Dengan demikian, hak rakyat bertaut dengan kewajiban pemerintah yang memiliki konsekuensi hukum. Dalam kaitan ini hak rakyat menyangkut imunisasi publik atau massal yang dikenal sebagai Program Pengembangan Imunisasi (PPI), seperti imunisasi untuk mencegah BCG, DPT, polio, hepatitis B, dan Campak.

Peran Bio Farma

Dalam kaitan dengan program imunisasi, pertanyaan yang kemudian muncul adalah, bagaimana peran PT Bio Farma (Persero)? Sebagai BUMN, kepemilikan Bio Farma 100 persen tetap harus berada di tangan pemerintah. Ini artinya pemerintah maupun Kementerian Kesehatan tidak akan menjadikan perusahaan ini “go public”, semata-mata dimaksudkan untuk menjaga tujuan utama Bio Farma, yaitu mendukung program imunisasi nasional.

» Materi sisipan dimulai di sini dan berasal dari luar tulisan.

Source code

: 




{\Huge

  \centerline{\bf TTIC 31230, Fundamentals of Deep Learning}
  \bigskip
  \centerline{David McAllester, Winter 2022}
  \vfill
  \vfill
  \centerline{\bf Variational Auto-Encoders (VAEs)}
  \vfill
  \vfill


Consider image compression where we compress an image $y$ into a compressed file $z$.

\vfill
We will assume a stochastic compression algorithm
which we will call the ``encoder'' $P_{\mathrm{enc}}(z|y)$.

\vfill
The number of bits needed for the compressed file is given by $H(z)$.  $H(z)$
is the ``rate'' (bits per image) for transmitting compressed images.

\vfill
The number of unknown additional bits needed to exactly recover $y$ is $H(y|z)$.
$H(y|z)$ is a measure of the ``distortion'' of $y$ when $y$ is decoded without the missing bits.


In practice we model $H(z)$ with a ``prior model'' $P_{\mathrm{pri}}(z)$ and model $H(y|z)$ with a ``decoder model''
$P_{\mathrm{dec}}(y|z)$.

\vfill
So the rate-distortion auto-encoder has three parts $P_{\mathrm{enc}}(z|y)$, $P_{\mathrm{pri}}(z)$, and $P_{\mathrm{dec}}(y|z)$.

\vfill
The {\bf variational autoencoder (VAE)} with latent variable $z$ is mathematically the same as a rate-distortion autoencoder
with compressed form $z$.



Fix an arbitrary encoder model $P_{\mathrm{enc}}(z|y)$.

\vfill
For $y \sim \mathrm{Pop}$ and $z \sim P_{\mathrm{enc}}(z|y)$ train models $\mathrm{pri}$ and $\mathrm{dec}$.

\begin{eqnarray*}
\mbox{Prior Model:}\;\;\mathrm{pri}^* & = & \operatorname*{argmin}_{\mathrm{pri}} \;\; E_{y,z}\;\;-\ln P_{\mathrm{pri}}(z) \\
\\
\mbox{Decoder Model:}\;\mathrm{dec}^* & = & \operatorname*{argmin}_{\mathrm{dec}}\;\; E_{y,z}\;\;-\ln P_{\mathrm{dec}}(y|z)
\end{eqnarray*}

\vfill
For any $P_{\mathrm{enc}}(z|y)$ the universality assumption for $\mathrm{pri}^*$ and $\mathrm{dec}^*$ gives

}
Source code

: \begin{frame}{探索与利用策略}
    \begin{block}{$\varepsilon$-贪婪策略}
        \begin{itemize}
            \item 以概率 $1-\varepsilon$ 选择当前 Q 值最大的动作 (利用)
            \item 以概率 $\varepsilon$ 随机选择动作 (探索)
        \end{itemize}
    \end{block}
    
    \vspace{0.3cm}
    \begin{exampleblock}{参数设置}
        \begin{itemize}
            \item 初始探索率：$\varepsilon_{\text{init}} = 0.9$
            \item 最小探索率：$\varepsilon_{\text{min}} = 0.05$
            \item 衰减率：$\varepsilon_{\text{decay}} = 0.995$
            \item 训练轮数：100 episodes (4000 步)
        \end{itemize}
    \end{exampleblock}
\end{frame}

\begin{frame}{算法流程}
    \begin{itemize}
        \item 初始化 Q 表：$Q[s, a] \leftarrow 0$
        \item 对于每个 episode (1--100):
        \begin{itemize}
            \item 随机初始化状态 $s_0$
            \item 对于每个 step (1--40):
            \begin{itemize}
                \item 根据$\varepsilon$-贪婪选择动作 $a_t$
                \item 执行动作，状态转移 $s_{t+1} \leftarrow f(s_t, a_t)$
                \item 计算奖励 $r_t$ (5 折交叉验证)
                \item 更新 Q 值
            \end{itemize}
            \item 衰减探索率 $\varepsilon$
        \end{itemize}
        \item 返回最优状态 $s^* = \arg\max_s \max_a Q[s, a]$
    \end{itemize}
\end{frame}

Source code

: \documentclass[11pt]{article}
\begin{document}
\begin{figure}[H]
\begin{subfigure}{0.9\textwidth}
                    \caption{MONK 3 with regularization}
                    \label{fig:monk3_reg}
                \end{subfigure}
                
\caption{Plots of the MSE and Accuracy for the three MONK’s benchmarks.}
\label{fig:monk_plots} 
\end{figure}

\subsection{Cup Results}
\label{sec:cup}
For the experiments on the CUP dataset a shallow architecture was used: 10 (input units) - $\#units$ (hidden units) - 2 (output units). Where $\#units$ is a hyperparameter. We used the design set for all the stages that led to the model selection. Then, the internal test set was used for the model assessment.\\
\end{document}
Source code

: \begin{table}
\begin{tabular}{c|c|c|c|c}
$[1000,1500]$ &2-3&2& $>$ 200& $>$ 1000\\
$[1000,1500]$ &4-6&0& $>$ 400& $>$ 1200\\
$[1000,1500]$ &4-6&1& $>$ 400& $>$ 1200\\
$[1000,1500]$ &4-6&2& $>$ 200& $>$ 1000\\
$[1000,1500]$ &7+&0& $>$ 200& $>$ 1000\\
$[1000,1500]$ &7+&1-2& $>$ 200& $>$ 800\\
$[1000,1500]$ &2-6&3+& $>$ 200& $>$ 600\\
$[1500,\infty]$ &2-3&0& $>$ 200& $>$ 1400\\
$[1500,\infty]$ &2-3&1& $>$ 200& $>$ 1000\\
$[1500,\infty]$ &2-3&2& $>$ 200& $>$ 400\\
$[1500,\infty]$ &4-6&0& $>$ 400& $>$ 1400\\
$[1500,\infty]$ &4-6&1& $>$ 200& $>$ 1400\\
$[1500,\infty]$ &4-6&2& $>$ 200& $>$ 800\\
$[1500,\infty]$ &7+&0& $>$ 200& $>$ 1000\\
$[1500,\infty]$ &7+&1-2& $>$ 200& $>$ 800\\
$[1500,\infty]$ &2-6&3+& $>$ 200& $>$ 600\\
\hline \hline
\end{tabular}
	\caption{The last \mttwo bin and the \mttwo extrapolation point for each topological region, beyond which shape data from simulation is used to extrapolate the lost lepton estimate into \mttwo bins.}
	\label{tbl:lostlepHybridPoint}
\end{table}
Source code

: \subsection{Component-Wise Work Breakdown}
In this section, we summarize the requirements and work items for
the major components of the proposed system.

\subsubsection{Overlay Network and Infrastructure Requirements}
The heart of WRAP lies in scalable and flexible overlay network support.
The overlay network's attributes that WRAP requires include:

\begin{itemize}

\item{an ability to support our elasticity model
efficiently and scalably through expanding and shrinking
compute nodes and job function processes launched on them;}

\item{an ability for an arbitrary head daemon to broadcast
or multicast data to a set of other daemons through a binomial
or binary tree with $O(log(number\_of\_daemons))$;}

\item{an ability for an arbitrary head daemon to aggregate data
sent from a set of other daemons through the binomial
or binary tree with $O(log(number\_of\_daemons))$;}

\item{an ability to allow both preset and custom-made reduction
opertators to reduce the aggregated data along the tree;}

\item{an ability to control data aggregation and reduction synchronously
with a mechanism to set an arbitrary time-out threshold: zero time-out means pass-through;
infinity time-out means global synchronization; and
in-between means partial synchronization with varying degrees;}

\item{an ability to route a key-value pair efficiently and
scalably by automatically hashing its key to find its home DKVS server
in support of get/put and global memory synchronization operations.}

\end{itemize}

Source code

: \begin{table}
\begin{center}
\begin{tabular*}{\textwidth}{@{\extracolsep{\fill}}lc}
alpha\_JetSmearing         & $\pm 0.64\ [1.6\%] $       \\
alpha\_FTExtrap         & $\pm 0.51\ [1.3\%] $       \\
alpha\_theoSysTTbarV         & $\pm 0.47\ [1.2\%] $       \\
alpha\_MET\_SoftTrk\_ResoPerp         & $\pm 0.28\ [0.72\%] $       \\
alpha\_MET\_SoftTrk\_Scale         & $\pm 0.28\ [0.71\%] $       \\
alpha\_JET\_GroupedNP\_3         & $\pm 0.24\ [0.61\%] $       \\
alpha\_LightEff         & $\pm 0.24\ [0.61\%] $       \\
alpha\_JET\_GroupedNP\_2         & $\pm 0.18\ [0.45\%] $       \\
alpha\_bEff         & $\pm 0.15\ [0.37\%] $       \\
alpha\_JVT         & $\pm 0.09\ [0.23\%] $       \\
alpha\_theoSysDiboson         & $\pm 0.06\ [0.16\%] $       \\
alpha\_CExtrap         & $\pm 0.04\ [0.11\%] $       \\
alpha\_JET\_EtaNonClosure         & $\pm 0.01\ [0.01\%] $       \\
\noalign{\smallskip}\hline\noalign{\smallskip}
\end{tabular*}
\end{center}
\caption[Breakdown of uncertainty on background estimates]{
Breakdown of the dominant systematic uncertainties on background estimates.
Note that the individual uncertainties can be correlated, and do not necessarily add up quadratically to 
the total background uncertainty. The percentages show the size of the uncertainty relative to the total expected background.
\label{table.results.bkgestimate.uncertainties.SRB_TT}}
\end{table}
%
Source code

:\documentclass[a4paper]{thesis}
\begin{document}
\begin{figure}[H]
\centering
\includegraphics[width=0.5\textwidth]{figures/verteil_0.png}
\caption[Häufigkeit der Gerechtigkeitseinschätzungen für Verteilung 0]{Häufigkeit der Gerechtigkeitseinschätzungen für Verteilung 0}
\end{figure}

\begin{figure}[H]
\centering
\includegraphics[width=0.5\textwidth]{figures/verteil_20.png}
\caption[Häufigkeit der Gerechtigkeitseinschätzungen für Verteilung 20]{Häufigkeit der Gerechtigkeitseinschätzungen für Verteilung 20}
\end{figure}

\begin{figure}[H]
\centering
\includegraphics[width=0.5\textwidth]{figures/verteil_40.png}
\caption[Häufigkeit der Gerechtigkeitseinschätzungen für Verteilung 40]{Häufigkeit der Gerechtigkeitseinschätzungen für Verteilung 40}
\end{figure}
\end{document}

"Jadi, kita diwajibkan menyuplai seluruh vaksin untuk kepentingan imunisasi dasar sebagai program nasional," kata M. Rahman Rustan, Corporate Secretary PT Bio Farma (Persero) di Bandung belum lama ini.

Menurut Rahman, bisnis yang dilakukan Bio Farma berbeda dengan bisnis farmasi pada umumnya. Kalau perusahaan farmasi memproduksi obat-obatan,  Bio Farma memproduksi vaksin untuk mencegah penyakit, yaitu vaksin yang termasuk program PPI (BCG, Polio, Campak, DPT, dan Hepatitis B) dan bukan untuk kepentingan mengobati.

Tugas utama Bio Farma adalah mendukung program imunisasi nasional yang dilakukan pemerintah melalui Kementerian Kesehatan. Dengan begitu, vaksin untuk kepentingan imunisasi-imunisasi dasar di seluruh Puskesmas di Tanah Air diproduksi oleh Bio Farma.

"Kalau nanti sahamnya milik swasta, maka pemegang saham bisa menentukan agar Bio Farma memproduksi vaksin-vaksin lain. Ini yang harus kita jaga agar jangan sampai Bio Farma mengabaikan progam imunisasi nasional," kata Rahman sambil menambahkan bahwa Bio Farma menyuplai vaksin untuk program imunisasi nasional dengan target sebanyak lima juta bayi per tahun dan 27,6 juta anak usia sekolah per tahun serta 15 juta wanita usia subur per tahun.

Bio Farma merupakan  salah satu di antara 200 produsen vaksin di dunia, dan perusahaan itu merupakan salah satu dari 30 produsen vaksin di dunia yang telah mendapatkan Prakualifikasi Organisasi Kesehatan Dunia (WHO Praqualification). Sejak memiliki Prakualifikasi WHO inilah Bio Farma mulai melakukan ekspansi pada tahun 1997 dengan mengirimkan produk-produknya ke pasar internasional. Saat ini perusahaan itu telah mengekspor vaksin ke 130 negara di berbagai belahan dunia.

Dengan demikian, peranan Bio Farma sebagai penyedia vaksin untuk pemenuhan program imunisasi nasional merupakan pilar penegakan HAM di bidang kesehatansehingga setiap warga negara di Tanah Air mempunyai kehidupan yang layak dan sehat sebagaimana diamanatkan oleh Deklarasi HAM Perserikatan Bangsa Bangsa.

*Penulis, karyawan Bagian Produksi Vaksin Polio PT Bio Farma (Persero) Bandung sejak 1994.